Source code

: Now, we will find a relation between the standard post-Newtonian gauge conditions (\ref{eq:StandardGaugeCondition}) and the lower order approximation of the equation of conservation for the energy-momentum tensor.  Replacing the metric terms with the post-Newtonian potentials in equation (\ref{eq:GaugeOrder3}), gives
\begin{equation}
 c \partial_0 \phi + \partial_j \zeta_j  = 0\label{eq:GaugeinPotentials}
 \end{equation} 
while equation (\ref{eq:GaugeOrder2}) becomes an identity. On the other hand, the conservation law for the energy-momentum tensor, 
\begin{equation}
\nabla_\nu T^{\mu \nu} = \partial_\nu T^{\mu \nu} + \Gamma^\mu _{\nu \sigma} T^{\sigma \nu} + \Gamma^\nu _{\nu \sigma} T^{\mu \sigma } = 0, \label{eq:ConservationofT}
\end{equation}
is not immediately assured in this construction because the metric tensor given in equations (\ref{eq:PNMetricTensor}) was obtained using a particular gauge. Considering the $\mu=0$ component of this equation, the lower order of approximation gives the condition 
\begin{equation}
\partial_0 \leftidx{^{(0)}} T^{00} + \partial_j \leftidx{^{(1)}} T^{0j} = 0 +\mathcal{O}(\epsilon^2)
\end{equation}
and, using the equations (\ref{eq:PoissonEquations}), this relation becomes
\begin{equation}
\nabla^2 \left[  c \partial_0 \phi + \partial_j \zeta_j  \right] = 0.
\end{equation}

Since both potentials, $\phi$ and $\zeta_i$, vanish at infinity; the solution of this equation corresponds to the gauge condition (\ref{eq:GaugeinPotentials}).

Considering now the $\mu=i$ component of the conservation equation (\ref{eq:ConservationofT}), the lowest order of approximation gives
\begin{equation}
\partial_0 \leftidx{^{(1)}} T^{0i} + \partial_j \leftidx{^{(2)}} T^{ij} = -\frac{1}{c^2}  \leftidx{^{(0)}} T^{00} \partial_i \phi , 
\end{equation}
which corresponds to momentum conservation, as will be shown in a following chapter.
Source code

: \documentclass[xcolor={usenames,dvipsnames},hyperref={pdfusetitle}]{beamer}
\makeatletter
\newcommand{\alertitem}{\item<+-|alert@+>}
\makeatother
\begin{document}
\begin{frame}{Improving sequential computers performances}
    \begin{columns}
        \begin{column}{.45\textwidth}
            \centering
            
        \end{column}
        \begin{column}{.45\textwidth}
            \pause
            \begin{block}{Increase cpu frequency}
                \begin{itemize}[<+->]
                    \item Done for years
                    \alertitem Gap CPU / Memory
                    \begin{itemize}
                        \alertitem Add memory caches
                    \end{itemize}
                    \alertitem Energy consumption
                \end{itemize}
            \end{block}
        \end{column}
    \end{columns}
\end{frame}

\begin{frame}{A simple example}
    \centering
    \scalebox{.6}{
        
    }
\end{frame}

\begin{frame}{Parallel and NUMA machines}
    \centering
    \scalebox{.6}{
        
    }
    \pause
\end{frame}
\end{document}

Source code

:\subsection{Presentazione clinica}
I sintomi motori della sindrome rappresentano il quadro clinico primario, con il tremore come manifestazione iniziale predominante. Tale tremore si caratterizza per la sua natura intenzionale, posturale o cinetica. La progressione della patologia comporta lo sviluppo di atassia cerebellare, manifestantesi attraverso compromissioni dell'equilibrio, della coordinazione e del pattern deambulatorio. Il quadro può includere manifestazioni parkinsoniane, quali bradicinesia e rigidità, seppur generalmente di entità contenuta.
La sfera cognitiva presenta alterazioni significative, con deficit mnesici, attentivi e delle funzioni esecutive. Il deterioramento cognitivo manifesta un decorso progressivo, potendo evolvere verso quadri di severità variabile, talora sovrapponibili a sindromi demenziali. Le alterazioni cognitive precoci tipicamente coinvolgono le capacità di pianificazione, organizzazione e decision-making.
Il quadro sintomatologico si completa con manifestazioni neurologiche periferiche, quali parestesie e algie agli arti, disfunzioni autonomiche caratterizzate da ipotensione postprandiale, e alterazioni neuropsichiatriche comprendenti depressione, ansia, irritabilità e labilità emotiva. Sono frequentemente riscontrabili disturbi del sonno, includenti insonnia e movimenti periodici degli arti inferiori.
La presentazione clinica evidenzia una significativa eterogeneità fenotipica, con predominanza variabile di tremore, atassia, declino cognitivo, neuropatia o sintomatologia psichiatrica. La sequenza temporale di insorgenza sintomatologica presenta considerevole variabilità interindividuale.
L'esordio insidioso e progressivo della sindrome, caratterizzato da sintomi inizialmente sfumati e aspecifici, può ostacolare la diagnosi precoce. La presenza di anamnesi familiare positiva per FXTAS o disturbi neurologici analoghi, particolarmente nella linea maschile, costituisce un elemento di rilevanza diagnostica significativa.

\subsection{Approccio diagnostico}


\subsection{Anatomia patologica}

§ Exercise prompt
Exactly as they stand above, repeat all the records.

§ Output below
Source code

: Now, we will find a relation between the standard post-Newtonian gauge conditions (\ref{eq:StandardGaugeCondition}) and the lower order approximation of the equation of conservation for the energy-momentum tensor.  Replacing the metric terms with the post-Newtonian potentials in equation (\ref{eq:GaugeOrder3}), gives
\begin{equation}
 c \partial_0 \phi + \partial_j \zeta_j  = 0\label{eq:GaugeinPotentials}
 \end{equation} 
while equation (\ref{eq:GaugeOrder2}) becomes an identity. On the other hand, the conservation law for the energy-momentum tensor, 
\begin{equation}
\nabla_\nu T^{\mu \nu} = \partial_\nu T^{\mu \nu} + \Gamma^\mu _{\nu \sigma} T^{\sigma \nu} + \Gamma^\nu _{\nu \sigma} T^{\mu \sigma } = 0, \label{eq:ConservationofT}
\end{equation}
is not immediately assured in this construction because the metric tensor given in equations (\ref{eq:PNMetricTensor}) was obtained using a particular gauge. Considering the $\mu=0$ component of this equation, the lower order of approximation gives the condition 
\begin{equation}
\partial_0 \leftidx{^{(0)}} T^{00} + \partial_j \leftidx{^{(1)}} T^{0j} = 0 +\mathcal{O}(\epsilon^2)
\end{equation}
and, using the equations (\ref{eq:PoissonEquations}), this relation becomes
\begin{equation}
\nabla^2 \left[  c \partial_0 \phi + \partial_j \zeta_j  \right] = 0.
\end{equation}

Since both potentials, $\phi$ and $\zeta_i$, vanish at infinity; the solution of this equation corresponds to the gauge condition (\ref{eq:GaugeinPotentials}).

Considering now the $\mu=i$ component of the conservation equation (\ref{eq:ConservationofT}), the lowest order of approximation gives
\begin{equation}
\partial_0 \leftidx{^{(1)}} T^{0i} + \partial_j \leftidx{^{(2)}} T^{ij} = -\frac{1}{c^2}  \leftidx{^{(0)}} T^{00} \partial_i \phi , 
\end{equation}
which corresponds to momentum conservation, as will be shown in a following chapter.
Source code

: \documentclass[xcolor={usenames,dvipsnames},hyperref={pdfusetitle}]{beamer}
\makeatletter
\newcommand{\alertitem}{\item<+-|alert@+>}
\makeatother
\begin{document}
\begin{frame}{Improving sequential computers performances}
    \begin{columns}
        \begin{column}{.45\textwidth}
            \centering
            
        \end{column}
        \begin{column}{.45\textwidth}
            \pause
            \begin{block}{Increase cpu frequency}
                \begin{itemize}[<+->]
                    \item Done for years
                    \alertitem Gap CPU / Memory
                    \begin{itemize}
                        \alertitem Add memory caches
                    \end{itemize}
                    \alertitem Energy consumption
                \end{itemize}
            \end{block}
        \end{column}
    \end{columns}
\end{frame}

\begin{frame}{A simple example}
    \centering
    \scalebox{.6}{
        
    }
\end{frame}

\begin{frame}{Parallel and NUMA machines}
    \centering
    \scalebox{.6}{
        
    }
    \pause
\end{frame}
\end{document}

Source code

:\subsection{Presentazione clinica}
I sintomi motori della sindrome rappresentano il quadro clinico primario, con il tremore come manifestazione iniziale predominante. Tale tremore si caratterizza per la sua natura intenzionale, posturale o cinetica. La progressione della patologia comporta lo sviluppo di atassia cerebellare, manifestantesi attraverso compromissioni dell'equilibrio, della coordinazione e del pattern deambulatorio. Il quadro può includere manifestazioni parkinsoniane, quali bradicinesia e rigidità, seppur generalmente di entità contenuta.
La sfera cognitiva presenta alterazioni significative, con deficit mnesici, attentivi e delle funzioni esecutive. Il deterioramento cognitivo manifesta un decorso progressivo, potendo evolvere verso quadri di severità variabile, talora sovrapponibili a sindromi demenziali. Le alterazioni cognitive precoci tipicamente coinvolgono le capacità di pianificazione, organizzazione e decision-making.
Il quadro sintomatologico si completa con manifestazioni neurologiche periferiche, quali parestesie e algie agli arti, disfunzioni autonomiche caratterizzate da ipotensione postprandiale, e alterazioni neuropsichiatriche comprendenti depressione, ansia, irritabilità e labilità emotiva. Sono frequentemente riscontrabili disturbi del sonno, includenti insonnia e movimenti periodici degli arti inferiori.
La presentazione clinica evidenzia una significativa eterogeneità fenotipica, con predominanza variabile di tremore, atassia, declino cognitivo, neuropatia o sintomatologia psichiatrica. La sequenza temporale di insorgenza sintomatologica presenta considerevole variabilità interindividuale.
L'esordio insidioso e progressivo della sindrome, caratterizzato da sintomi inizialmente sfumati e aspecifici, può ostacolare la diagnosi precoce. La presenza di anamnesi familiare positiva per FXTAS o disturbi neurologici analoghi, particolarmente nella linea maschile, costituisce un elemento di rilevanza diagnostica significativa.

\subsection{Approccio diagnostico}


\subsection{Anatomia patologica}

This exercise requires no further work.